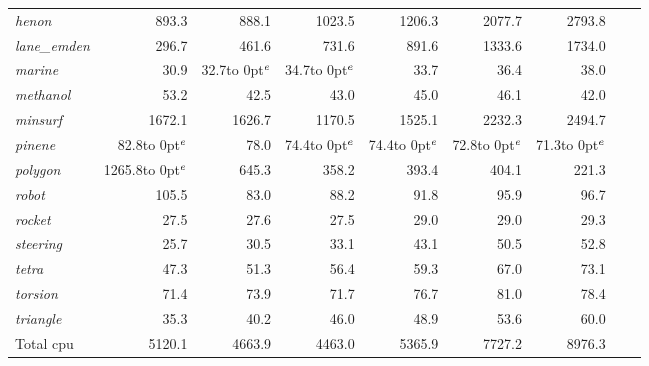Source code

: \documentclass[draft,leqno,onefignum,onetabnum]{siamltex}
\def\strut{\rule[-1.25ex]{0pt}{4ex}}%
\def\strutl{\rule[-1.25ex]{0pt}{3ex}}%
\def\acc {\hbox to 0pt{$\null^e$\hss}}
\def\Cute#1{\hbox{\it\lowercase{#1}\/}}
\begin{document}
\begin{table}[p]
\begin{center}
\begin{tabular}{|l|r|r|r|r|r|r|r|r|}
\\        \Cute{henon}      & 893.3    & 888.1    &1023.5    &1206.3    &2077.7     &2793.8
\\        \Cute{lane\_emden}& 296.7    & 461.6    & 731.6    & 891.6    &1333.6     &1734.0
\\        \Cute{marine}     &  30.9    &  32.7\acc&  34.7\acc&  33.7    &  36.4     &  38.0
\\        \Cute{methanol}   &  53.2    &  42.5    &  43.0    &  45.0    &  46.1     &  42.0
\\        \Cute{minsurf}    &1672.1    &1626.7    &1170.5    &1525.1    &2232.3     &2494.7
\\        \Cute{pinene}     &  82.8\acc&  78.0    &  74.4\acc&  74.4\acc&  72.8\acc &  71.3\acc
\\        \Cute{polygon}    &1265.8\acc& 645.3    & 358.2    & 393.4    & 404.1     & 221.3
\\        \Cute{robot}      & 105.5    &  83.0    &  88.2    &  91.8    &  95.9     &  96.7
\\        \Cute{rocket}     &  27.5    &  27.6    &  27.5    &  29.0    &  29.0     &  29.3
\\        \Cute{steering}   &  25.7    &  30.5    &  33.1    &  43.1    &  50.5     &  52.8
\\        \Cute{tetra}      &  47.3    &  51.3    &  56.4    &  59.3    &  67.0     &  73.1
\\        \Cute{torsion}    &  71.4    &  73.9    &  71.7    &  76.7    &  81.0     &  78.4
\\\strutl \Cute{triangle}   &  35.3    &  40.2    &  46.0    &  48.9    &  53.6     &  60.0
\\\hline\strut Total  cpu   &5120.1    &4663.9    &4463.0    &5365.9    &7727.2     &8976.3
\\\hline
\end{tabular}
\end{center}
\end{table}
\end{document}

___

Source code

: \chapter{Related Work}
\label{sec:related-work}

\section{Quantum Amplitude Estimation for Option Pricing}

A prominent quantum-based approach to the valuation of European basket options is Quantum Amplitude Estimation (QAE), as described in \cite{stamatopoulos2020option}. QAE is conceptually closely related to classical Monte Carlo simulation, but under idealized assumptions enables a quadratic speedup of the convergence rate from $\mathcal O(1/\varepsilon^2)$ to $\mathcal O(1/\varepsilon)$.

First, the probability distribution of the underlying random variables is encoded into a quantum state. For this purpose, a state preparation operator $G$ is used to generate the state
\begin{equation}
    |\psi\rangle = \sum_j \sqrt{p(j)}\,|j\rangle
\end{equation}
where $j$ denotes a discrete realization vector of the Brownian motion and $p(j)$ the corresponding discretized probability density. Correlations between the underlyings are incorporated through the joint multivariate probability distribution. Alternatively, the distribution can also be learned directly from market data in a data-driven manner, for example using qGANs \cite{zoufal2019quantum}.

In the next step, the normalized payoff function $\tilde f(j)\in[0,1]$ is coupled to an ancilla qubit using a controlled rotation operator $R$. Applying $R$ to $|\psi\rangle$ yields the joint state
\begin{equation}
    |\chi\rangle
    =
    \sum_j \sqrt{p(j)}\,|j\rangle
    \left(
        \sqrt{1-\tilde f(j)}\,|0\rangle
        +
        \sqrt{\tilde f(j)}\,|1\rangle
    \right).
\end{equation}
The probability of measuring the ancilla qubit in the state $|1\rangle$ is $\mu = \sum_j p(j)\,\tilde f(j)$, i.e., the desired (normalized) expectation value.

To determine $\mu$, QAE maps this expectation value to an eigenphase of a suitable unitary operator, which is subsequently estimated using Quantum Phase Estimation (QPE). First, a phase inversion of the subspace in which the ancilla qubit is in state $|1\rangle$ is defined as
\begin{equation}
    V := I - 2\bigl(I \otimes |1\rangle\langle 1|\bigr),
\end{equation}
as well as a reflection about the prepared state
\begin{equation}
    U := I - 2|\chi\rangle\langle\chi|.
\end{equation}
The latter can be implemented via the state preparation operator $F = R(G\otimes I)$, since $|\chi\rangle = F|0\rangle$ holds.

___

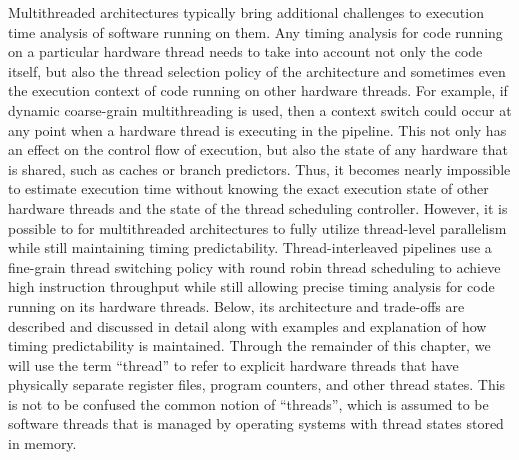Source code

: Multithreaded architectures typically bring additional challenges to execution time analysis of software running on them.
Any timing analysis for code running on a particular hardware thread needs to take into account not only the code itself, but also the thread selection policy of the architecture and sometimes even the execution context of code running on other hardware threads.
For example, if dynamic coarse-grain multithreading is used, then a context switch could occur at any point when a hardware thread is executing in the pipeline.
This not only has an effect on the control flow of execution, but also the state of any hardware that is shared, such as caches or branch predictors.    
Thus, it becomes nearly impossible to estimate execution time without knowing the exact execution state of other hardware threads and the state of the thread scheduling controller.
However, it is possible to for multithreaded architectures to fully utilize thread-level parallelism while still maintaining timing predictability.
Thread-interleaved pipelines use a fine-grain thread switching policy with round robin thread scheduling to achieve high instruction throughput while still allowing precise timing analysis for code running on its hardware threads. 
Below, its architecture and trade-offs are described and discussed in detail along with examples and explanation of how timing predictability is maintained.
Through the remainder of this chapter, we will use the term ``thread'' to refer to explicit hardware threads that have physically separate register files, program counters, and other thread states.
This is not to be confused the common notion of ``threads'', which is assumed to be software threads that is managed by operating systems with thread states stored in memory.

___

> [Task to complete] The response must contain every line from the listing above in which the string "chapter" appears.

> [Answer to this task]
: \chapter{Related Work}
Through the remainder of this chapter, we will use the term ``thread'' to refer to explicit hardware threads that have physically separate register files, program counters, and other thread states.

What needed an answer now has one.